THOUGHTS: If only every episode of Intervention were this successful! But I guess no one else has a guru like John Locke. Indeed, this episode convinced me the first time around that John Locke knows everything and that everyone should just do as he says. (Even if it means being live bait for a boar.) We’re still in the mystical-yet-practical John Locke stage and not yet to the fanatical, obsessive John Locke stage. I also like this episode because Charlie not only kicks his addiction but also realizes his self-worth as someone who is anything but useless. The moth metaphor might be a little heavy-handed, but whatever; I still appreciate it.

“Confidence Man”

SYNOPSIS: When Shannon uses her last asthma inhaler, Boone rifles through Sawyer’s loot to find the rest, but Sawyer catches him and beats him. Jack confronts him about it, and they even come to blows, but Sawyer won’t give up the inhalers. He tells Kate that he’ll only fork them over if she gives him a kiss. When she says that no one’s that selfish, he makes her read a letter written by a young kid, who blames Sawyer for sleeping with the kid’s mother and stealing the family’s money, which led to the father killing the mother and himself. Jack allows Sayid to torture Sawyer, but Sawyer still doesn’t talk. Finally, Kate kisses him, and he reveals that he never had the inhalers. Sayid suspect that he’s still lying, attacks him, and slices an artery in his arm; but Jack is able to stop the bleeding. As Sawyer recuperates, Kate realizes that he was the one who wrote the letter, and Sawyer says that he took the name of the confidence man who ruined his family. Also, Locke insinuates to Sayid that Sawyer might have been the one who knocked Sayid unconscious, Charlie woos Claire with some fake peanut butter, and Sayid—ashamed of resorting to his background of torture—leaves to explore the island. In the flashback, Sawyer nearly cons a couple but calls it off when he sees that the couple have a young boy.

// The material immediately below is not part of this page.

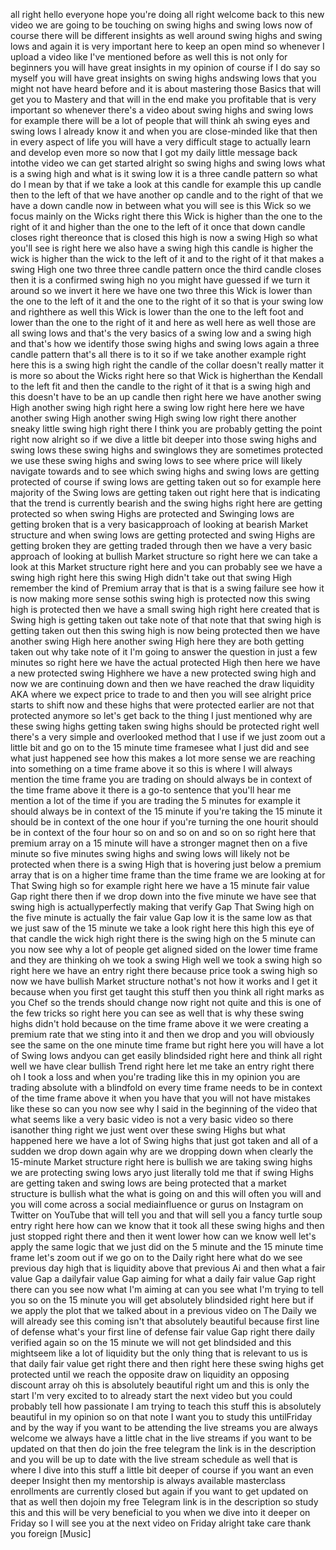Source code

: all right hello everyone hope you're doing all right welcome back to this new video we are going to be touching on swing highs and swing lows now of course there will be different insights as well around swing highs and swing lows and again it is very important here to keep an open mind so whenever I upload a video like I've mentioned before as well this is not only for beginners you will have great insights in my opinion of course if I do say so myself you will have great insights on swing highs andswing lows that you might not have heard before and it is about mastering those Basics that will get you to Mastery and that will in the end make you profitable that is very important so whenever there's a video about swing highs and swing lows for example there will be a lot of people that will think ah swing eyes and swing lows I already know it and when you are close-minded like that then in every aspect of life you will have a very difficult stage to actually learn and develop even more so now that I got my daily little message back intothe video we can get started alright so swing highs and swing lows what is a swing high and what is it swing low it is a three candle pattern so what do I mean by that if we take a look at this candle for example this up candle then to the left of that we have another op candle and to the right of that we have a down candle now in between what you will see is this Wick so we focus mainly on the Wicks right there this Wick is higher than the one to the right of it and higher than the one to the left of it once that down candle closes right thereonce that is closed this high is now a swing High so what you'll see is right here we also have a swing high this candle is higher the wick is higher than the wick to the left of it and to the right of it that makes a swing High one two three three candle pattern once the third candle closes then it is a confirmed swing high no you might have guessed if we turn it around so we invert it here we have one two three this Wick is lower than the one to the left of it and the one to the right of it so that is your swing low and righthere as well this Wick is lower than the one to the left foot and lower than the one to the right of it and here as well here as well those are all swing lows and that's the very basics of a swing low and a swing high and that's how we identify those swing highs and swing lows again a three candle pattern that's all there is to it so if we take another example right here this is a swing high right the candle of the collar doesn't really matter it is more so about the Wicks right here so that Wick is higherthan the Kendall to the left fit and then the candle to the right of it that is a swing high and this doesn't have to be an up candle then right here we have another swing High another swing high right here a swing low right here here we have another swing High another swing High swing low right there another sneaky little swing high right there I think you are probably getting the point right now alright so if we dive a little bit deeper into those swing highs and swing lows these swing highs and swinglows they are sometimes protected we use these swing highs and swing lows to see where price will likely navigate towards and to see which swing highs and swing lows are getting protected of course if swing lows are getting taken out so for example here majority of the Swing lows are getting taken out right here that is indicating that the trend is currently bearish and the swing highs right here are getting protected so when swing Highs are protected and Swinging lows are getting broken that is a very basicapproach of looking at bearish Market structure and when swing lows are getting protected and swing Highs are getting broken they are getting traded through then we have a very basic approach of looking at bullish Market structure so right here we can take a look at this Market structure right here and you can probably see we have a swing high right here this swing High didn't take out that swing High remember the kind of Premium array that is that is a swing failure see how it is now making more sense sothis swing high is protected now this swing high is protected then we have a small swing high right here created that is Swing high is getting taken out take note of that note that that swing high is getting taken out then this swing high is now being protected then we have another swing High here another swing High here they are both getting taken out why take note of it I'm going to answer the question in just a few minutes so right here we have the actual protected High then here we have a new protected swing Highhere we have a new protected swing high and now we are continuing down and then we have reached the draw liquidity AKA where we expect price to trade to and then you will see alright price starts to shift now and these highs that were protected earlier are not that protected anymore so let's get back to the thing I just mentioned why are these swing highs getting taken swing highs should be protected right well there's a very simple and overlooked method that I use if we just zoom out a little bit and go on to the 15 minute time framesee what I just did and see what just happened see how this makes a lot more sense we are reaching into something on a time frame above it so this is where I will always mention the time frame you are trading on should always be in context of the time frame above it there is a go-to sentence that you'll hear me mention a lot of the time if you are trading the 5 minutes for example it should always be in context of the 15 minute if you're taking the 15 minute it should be in context of the one hour if you're turning the one hourit should be in context of the four hour so on and so on and so on so right here that premium array on a 15 minute will have a stronger magnet then on a five minute so five minutes swing highs and swing lows will likely not be protected when there is a swing High that is hovering just below a premium array that is on a higher time frame than the time frame we are looking at for That Swing high so for example right here we have a 15 minute fair value Gap right there then if we drop down into the five minute we have see that swing high is actuallyperfectly making that verify Gap That Swing high on the five minute is actually the fair value Gap low it is the same low as that we just saw of the 15 minute we take a look right here this high this eye of that candle the wick high right there is the swing high on the 5 minute can you now see why a lot of people get aligned sided on the lower time frame and they are thinking oh we took a swing High well we took a swing high so right here we have an entry right there because price took a swing high so now we have bullish Market structure nothat's not how it works and I get it because when you first get taught this stuff then you think all right marks as you Chef so the trends should change now right not quite and this is one of the few tricks so right here you can see as well that is why these swing highs didn't hold because on the time frame above it we were creating a premium rate that we sting into it and then we drop and you will obviously see the same on the one minute time frame but right here you will have a lot of Swing lows andyou can get easily blindsided right here and think all right well we have clear bullish Trend right here let me take an entry right there oh I took a loss and when you're trading like this in my opinion you are trading absolute with a blindfold on every time frame needs to be in context of the time frame above it when you have that you will not have mistakes like these so can you now see why I said in the beginning of the video that what seems like a very basic video is not a very basic video so there isanother thing right we just went over these swing Highs but what happened here we have a lot of Swing highs that just got taken and all of a sudden we drop down again why are we dropping down when clearly the 15-minute Market structure right here is bullish we are taking swing highs we are protecting swing lows aryo just literally told me that if swing Highs are getting taken and swing lows are being protected that a market structure is bullish what the what is going on and this will often you will and you will come across a social mediainfluence or gurus on Instagram on Twitter on YouTube that will tell you and that will sell you a fancy turtle soup entry right here how can we know that it took all these swing highs and then just stopped right there and then it went lower how can we know well let's apply the same logic that we just did on the 5 minute and the 15 minute time frame let's zoom out if we go on to the Daily right here what do we see previous day high that is liquidity above that previous Ai and then what a fair value Gap a dailyfair value Gap aiming for what a daily fair value Gap right there can you see now what I'm aiming at can you see what I'm trying to tell you so on the 15 minute you will get absolutely blindsided right here but if we apply the plot that we talked about in a previous video on The Daily we will already see this coming isn't that absolutely beautiful because first line of defense what's your first line of defense fair value Gap right there daily verified again so on the 15 minute we will not get blindsided and this mightseem like a lot of liquidity but the only thing that is relevant to us is that daily fair value get right there and then right here these swing highs get protected until we reach the opposite draw on liquidity an opposing discount array oh this is absolutely beautiful right um and this is only the start I'm very excited to to already start the next video but you could probably tell how passionate I am trying to teach this stuff this is absolutely beautiful in my opinion so on that note I want you to study this untilFriday and by the way if you want to be attending the live streams you are always welcome we always have a little chat in the live streams if you want to be updated on that then do join the free telegram the link is in the description and you will be up to date with the live stream schedule as well that is where I dive into this stuff a little bit deeper of course if you want an even deeper Insight then my mentorship is always available masterclass enrollments are currently closed but again if you want to get updated on that as well then dojoin my free Telegram link is in the description so study this and this will be very beneficial to you when we dive into it deeper on Friday so I will see you at the next video on Friday alright take care thank you foreign [Music]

THOUGHTS: I try to keep my synopses as concise as possible, but this episode was so packed with plot that I had to write more than I usually do!. I credit showrunner Damon Lindelof, who wrote this episode, for cramming so much story into 42-some-odd minutes of television. It’s hard to have empathy for Sawyer for most of this episode, but—even though Sawyer himself says, “Don’t you dare pity me”—it’s impossible not to by the end. His childhood was nothing short of tragic, and it’s equally tragic that he became the man who destroyed his life, in both name and profession. Sawyer is one of the many characters who seeks and ultimately earns redemption on the island, and this episode marks the first step: admittance. (Plus, we witness sides of Sayid we hadn’t seen before which will be developed even further in the next episode.)